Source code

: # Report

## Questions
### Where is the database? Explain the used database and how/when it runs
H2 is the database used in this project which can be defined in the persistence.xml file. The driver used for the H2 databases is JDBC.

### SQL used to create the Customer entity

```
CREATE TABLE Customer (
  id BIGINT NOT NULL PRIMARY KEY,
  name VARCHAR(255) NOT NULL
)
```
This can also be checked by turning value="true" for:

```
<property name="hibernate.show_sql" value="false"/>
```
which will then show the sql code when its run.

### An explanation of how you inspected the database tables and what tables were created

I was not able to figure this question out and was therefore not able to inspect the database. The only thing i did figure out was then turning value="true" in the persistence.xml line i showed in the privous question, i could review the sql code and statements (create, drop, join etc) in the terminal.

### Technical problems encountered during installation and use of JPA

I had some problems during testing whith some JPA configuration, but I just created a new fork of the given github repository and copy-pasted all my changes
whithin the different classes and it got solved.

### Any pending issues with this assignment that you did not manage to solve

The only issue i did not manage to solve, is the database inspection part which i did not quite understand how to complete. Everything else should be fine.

**Work to complete:**
There is a line with "### SQL used to create the Customer entity" and a line with "### An explanation" above. Copy exactly those two lines and all lines between them, with nothing else.

**Solution to this problem:**
### SQL used to create the Customer entity

```
CREATE TABLE Customer (
  id BIGINT NOT NULL PRIMARY KEY,
  name VARCHAR(255) NOT NULL
)
```
This can also be checked by turning value="true" for:

```
<property name="hibernate.show_sql" value="false"/>
```
which will then show the sql code when its run.

### An explanation of how you inspected the database tables and what tables were created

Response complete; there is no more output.